> INSTRUCTIONS FOR THE TASK:
Each line of the data below that includes the string "subsection" must be copied.

☆ ☆ ☆ ☆ ☆ ☆ ☆

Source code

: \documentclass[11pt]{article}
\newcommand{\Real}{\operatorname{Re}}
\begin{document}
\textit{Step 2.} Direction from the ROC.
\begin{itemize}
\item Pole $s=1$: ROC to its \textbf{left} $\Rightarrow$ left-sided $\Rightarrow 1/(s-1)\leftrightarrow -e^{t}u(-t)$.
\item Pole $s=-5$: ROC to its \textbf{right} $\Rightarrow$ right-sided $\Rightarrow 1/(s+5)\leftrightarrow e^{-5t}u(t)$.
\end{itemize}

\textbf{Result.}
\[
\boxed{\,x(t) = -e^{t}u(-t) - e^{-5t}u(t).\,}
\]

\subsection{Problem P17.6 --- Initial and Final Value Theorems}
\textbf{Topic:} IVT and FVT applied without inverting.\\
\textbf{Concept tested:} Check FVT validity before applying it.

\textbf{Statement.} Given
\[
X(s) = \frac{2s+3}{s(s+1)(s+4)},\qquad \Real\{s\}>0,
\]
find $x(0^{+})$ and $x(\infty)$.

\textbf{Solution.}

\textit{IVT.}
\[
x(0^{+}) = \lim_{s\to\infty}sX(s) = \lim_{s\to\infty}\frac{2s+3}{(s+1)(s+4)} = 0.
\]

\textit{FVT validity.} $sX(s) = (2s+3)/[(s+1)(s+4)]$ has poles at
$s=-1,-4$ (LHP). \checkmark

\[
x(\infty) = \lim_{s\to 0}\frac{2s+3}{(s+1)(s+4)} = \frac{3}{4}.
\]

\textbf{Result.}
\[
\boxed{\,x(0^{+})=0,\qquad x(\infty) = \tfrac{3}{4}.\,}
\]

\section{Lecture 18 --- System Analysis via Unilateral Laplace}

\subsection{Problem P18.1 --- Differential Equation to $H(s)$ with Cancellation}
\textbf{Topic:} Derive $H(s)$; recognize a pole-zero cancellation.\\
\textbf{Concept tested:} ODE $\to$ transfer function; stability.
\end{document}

☆ ☆ ☆ ☆ ☆ ☆ ☆

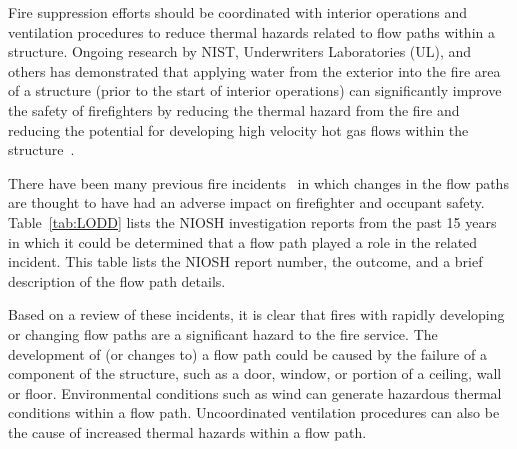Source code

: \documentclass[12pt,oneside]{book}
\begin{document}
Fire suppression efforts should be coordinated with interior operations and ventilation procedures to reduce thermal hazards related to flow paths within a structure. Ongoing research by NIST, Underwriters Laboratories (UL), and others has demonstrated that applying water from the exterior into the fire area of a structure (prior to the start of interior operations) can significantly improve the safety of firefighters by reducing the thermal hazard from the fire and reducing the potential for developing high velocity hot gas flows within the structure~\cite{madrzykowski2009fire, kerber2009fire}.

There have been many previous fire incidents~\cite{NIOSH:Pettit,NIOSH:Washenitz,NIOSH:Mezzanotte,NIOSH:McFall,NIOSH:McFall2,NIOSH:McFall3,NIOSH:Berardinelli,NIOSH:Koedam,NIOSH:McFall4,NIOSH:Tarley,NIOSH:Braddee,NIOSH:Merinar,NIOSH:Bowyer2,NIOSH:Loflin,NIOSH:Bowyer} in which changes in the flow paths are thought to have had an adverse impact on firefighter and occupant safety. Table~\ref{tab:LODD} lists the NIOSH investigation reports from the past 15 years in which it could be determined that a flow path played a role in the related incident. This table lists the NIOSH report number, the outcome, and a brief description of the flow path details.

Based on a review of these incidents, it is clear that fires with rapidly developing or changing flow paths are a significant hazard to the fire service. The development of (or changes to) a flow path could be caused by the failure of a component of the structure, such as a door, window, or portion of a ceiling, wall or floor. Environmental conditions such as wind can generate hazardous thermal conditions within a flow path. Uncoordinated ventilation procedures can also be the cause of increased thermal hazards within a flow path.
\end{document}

☆ ☆ ☆ ☆ ☆ ☆ ☆

> OUTPUT:
\subsection{Problem P17.6 --- Initial and Final Value Theorems}
\subsection{Problem P18.1 --- Differential Equation to $H(s)$ with Cancellation}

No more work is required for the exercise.